Plus son monde se recolore, plus il s’enrichit d’arbres magiques ou de petites créatures vertes ou bleues. Dans la profondeur de champ, la végétation refleurit. Il y a des airs de Rayman dans cette ode à la rêverie mélancolique, mais sans la drôlerie du personnage créé par Michel Ancel. Justement, on n’avait guère connu une tel plaisir à la plate-forme à l’ancienne depuis les derniers Rayman en 2D. Même les parties sous l’eau – généralement les plus agaçantes – gardent toute leur fluidité et poussent encore un peu plus loin la non-logique de gravité.

Gris, comme les héroïnes de chez Ghibli ne peut s’en sortir que grâce à sa propre volonté. Aucune aide ne viendra à elle

Le jeu convoque plusieurs figures de la pop-culture à commencer par les films de chez Ghibli. Les sous-terrains rappellent par moments ceux de Nausicaä de la vallée du vent et il y a même une Tortue Rouge comme dans le film de Michael de Witt. La course infinie de Gris ressemble à s’y méprendre à celle de la Princesse Kaguya dans le film de Isao Takahata quand celle-ci, désœuvrée face à la pression sociale, fuit à travers la campagne et à travers sa psyché. Gris, comme les héroïnes de chez Ghibli ne peut s’en sortir que grâce à sa propre volonté. Aucune aide ne viendra à elle – si ce n’est le joueur manette en main.

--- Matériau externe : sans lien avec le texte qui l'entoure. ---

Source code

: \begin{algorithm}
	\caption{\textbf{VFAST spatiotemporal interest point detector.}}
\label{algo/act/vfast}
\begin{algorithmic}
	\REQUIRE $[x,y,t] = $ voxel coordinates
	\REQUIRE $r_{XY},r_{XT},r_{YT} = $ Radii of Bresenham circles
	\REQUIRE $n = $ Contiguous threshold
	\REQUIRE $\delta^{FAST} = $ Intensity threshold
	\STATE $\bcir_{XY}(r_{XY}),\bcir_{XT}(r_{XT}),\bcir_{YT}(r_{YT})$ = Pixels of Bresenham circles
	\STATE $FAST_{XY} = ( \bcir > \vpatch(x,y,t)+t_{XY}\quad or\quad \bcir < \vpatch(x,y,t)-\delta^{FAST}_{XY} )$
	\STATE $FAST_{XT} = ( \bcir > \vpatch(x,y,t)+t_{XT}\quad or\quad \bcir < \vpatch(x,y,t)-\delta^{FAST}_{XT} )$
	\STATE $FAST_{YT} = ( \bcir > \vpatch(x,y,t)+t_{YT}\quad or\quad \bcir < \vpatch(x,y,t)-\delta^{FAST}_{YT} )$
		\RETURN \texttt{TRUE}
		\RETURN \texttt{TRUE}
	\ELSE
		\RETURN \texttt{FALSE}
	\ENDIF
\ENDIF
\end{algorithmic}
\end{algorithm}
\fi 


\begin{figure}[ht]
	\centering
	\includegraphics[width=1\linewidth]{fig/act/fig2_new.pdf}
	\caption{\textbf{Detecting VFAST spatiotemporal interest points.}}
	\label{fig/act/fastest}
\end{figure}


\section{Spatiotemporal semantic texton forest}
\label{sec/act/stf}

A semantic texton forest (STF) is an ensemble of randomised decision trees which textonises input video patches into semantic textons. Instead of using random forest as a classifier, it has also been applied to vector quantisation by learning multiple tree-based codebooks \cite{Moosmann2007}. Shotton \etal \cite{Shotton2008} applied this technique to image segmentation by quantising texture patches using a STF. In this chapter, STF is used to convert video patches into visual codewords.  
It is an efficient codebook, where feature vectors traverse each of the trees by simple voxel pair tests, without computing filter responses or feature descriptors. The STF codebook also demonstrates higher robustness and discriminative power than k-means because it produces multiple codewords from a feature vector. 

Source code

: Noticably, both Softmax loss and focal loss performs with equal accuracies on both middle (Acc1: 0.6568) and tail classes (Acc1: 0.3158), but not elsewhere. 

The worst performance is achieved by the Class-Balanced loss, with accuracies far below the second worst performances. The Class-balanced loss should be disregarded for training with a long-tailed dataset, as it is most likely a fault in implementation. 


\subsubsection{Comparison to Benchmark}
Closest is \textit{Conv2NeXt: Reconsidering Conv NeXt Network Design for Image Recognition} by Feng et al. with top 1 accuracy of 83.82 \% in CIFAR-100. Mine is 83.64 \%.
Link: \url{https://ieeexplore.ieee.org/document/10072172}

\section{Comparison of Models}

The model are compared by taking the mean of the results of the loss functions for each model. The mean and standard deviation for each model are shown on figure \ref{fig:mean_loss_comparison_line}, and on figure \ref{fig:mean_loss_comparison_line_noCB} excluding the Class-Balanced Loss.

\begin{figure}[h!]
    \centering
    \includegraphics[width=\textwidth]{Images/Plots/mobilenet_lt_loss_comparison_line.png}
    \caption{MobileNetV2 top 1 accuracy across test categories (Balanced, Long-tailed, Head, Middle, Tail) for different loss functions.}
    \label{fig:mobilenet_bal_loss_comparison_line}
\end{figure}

Le monde se recolore d’abord de rouge.

Le travail artistique absolument magnifique de Gris est l’œuvre de l’espagnol Conrad Roset. On sent qu’il connaît bien Alphonse Mucha, figure de proue de l’Art Nouveau et adepte des peintures de femmes évoquant la mythologie. Quant à la figure de la femme-statue aux seins nus présente dans le jeu, on jurerait voir l’hologramme de Blade Runner 2048 ou la sorcière de Belladonna. En dépit de toutes ces références, Gris trouve sa propre voie. Il s’inscrit dans la digne lignées de jeux indépendants qui fleurissent ces dernières années où l’univers et l’ambiance supplantent le défi.

Il n’y a pas de mort ni de méchant à proprement parler. Mais quand le traumatisme de la jeune femme se matérialise, il est une ombre gigantesque en forme de murène ou d’oiseau qui attaque.

Ici tout est question de mouvement permanent. Gris fuit son malheur, il faut donc avancer, grimper, plonger, en bref, se raccrocher aux branches pour ne pas retomber. Il n’y a pas de mort ni de méchant à proprement parler. Mais quand le traumatisme de la jeune femme se matérialise, il est une ombre gigantesque en forme de murène ou d’oiseau qui attaque. On pense alors à l’aigle noir de la chanson de Barbara, métaphore glaçante d’un père incestueux la nuit tombée. Il n’y a pas de victoire contre de tels monstres, juste l’espoir de les tenir à distance. Le jeu est très court, trois ou quatre heures tout au plus. Il suffit à plonger le joueur dans une torpeur et une mélancolie que l’on garde précieusement pour soi tellement elles secouent. Aidée par les couleurs, les chants et le ciel, Gris peut renaître de ses cendres. C’est magnifique d’espoir et de poésie d’avoir fait de la résilience une expérience vidéoludique.